Por Ellen Nemitz · ECO - 18 de dezembro de 2024 - Câmara ressuscitou “jabutis” da…
Seu telefone nasceu sobre uma montanha de resíduos tóxicos
À medida que aumenta nossa avidez por tecnologia, o risco ao meio ambiente se agrava. Na última década houve 40 transbordamentos de resíduos de metais usados na fabricação de celulares
Daqui até 2020 haverá cerca de cinco bilhões de pessoas no mundo que usarão um smartphone (ou telefone inteligente). Cada dispositivo é fabricado com numerosos metais preciosos e muitas de suas principais funcionalidades não seriam possíveis sem eles. Alguns destes metais, como o ouro, são bem conhecidos, mas outros, como o térbio, parecem algo estranho.
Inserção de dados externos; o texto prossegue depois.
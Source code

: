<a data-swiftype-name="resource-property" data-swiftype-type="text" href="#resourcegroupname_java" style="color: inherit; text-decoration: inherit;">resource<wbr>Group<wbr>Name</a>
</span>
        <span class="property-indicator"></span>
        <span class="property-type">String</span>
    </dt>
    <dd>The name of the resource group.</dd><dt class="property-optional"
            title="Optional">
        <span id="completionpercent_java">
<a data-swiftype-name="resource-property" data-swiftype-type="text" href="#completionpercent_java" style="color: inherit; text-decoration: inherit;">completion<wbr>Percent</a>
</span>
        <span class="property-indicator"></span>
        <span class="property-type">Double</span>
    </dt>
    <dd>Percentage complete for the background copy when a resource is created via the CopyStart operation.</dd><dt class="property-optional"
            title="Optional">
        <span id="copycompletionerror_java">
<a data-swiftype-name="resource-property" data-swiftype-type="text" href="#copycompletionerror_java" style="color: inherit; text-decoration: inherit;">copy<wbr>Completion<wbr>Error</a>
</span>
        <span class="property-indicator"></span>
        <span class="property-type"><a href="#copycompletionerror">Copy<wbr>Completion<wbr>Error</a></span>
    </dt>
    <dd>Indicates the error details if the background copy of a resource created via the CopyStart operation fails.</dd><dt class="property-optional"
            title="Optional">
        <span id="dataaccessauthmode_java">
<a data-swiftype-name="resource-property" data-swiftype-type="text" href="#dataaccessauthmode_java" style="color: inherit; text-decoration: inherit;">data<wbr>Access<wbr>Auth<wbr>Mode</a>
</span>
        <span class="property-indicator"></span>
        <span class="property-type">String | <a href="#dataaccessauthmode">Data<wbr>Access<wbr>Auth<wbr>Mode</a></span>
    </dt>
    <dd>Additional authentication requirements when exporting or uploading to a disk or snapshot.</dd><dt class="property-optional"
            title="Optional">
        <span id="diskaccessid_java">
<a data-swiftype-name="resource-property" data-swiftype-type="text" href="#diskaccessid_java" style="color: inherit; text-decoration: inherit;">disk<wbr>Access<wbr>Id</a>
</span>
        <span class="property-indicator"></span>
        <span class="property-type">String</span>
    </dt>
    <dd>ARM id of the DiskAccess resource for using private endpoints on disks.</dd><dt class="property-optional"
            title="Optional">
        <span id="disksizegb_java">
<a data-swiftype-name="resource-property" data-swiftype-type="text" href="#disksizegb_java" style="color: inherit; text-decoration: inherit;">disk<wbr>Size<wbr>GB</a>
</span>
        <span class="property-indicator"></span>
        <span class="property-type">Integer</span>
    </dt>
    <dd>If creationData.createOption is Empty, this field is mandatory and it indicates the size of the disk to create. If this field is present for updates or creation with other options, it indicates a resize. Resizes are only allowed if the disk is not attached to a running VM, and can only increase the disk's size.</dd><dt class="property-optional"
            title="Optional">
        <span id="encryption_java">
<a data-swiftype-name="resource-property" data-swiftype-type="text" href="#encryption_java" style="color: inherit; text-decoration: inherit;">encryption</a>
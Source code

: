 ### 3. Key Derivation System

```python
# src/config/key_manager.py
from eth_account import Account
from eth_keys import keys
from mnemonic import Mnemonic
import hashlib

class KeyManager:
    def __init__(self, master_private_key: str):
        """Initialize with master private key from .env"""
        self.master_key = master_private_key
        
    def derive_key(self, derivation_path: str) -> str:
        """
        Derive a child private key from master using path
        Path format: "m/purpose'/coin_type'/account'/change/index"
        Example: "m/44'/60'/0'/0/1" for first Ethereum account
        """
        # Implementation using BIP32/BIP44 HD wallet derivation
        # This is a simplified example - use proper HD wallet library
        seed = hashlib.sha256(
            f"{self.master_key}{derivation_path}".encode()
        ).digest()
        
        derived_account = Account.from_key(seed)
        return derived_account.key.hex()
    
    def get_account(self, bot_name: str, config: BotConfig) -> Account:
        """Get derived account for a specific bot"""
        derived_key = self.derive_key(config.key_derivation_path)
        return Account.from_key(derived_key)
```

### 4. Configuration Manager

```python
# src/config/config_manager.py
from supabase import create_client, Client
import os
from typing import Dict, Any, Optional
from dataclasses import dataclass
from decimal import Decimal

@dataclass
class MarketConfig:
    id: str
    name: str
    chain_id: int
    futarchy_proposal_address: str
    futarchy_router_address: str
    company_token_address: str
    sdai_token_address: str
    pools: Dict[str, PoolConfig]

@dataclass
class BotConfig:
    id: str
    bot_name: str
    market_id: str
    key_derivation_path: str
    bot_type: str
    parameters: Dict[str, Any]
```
A extração destes metais é uma atividade fundamental sobre a qual se baseia a economia mundial moderna. Mas o custo ambiental pode ser enorme, provavelmente muito maior do que imaginamos. Vamos examinar os principais metais empregados na fabricação de smartphones, o uso que eles têm e o custo ambiental de extraí-los do solo.
O ferro (20%), o alumínio (14%) e o cobre (7%) são os três metais mais comuns em um smartphone médio. O ferro é usado nos alto-falantes, nos microfones e nas carcaças de aço inoxidável. O alumínio é uma alternativa leve ao aço inoxidável e também aparece na fabricação do vidro resistente usado nas telas desses dispositivos. O cobre é empregado em circuitos elétricos.
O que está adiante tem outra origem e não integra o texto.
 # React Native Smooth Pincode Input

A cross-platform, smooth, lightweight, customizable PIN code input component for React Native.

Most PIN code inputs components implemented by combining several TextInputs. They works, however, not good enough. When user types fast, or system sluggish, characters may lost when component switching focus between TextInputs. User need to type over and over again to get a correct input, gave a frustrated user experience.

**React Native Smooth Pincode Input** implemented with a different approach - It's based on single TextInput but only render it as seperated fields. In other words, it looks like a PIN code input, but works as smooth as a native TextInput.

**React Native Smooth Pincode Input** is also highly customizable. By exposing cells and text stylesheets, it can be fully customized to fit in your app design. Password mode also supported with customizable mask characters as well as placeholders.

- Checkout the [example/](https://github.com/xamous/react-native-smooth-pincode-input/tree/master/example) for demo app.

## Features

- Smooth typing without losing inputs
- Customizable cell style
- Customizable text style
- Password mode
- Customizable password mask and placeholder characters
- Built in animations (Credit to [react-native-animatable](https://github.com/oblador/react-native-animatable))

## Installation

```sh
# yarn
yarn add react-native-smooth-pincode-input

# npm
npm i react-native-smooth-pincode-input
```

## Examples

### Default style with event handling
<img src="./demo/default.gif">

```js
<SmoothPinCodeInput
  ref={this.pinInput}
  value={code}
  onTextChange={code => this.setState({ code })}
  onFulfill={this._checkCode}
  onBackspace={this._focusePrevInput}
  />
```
No entanto, a extração destes metais da terra no processo de mineração produz enormes quantidades de resíduos sólidos e líquidos, que normalmente são armazenados em imensos reservatórios que podem abarcar superfícies de vários quilômetros quadrados. Os vazamentos desastrosos de resíduos de mineração ocorridos nos últimos anos evidenciam o perigo de se aplicar métodos de construção inadequados e métodos de supervisão frouxos.
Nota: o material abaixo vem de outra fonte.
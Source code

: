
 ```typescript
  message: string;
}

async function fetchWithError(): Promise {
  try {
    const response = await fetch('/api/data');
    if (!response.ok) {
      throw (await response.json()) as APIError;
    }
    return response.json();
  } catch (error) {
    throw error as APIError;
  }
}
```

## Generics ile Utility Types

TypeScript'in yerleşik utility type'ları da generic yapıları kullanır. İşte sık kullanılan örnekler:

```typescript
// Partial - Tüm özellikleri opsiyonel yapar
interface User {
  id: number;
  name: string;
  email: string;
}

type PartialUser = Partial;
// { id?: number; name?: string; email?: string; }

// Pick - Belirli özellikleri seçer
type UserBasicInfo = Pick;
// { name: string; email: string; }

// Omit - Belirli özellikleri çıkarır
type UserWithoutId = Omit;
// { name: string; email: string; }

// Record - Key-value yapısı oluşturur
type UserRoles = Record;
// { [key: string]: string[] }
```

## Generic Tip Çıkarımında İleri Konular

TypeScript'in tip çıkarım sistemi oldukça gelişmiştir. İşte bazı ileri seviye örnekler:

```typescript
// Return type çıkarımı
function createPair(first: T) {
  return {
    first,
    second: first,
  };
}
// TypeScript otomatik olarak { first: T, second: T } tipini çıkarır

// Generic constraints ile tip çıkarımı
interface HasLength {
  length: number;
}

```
O maior derramamento registrado ocorreu em novembro de 2015, quando, após o rompimento de uma barragem em uma mina de ferro no Estado de Minas Gerais, cerca de 33 milhões de metros cúbicos de resíduos de alto teor de ferro foram parar no rio Doce (o suficiente para encher 23.000 piscinas olímpicas). Os resíduos inundaram cidades vizinhas, provocaram a morte 19 pessoas e percorreram 650 quilômetros até chegar ao Oceano Atlântico 17 dias depois.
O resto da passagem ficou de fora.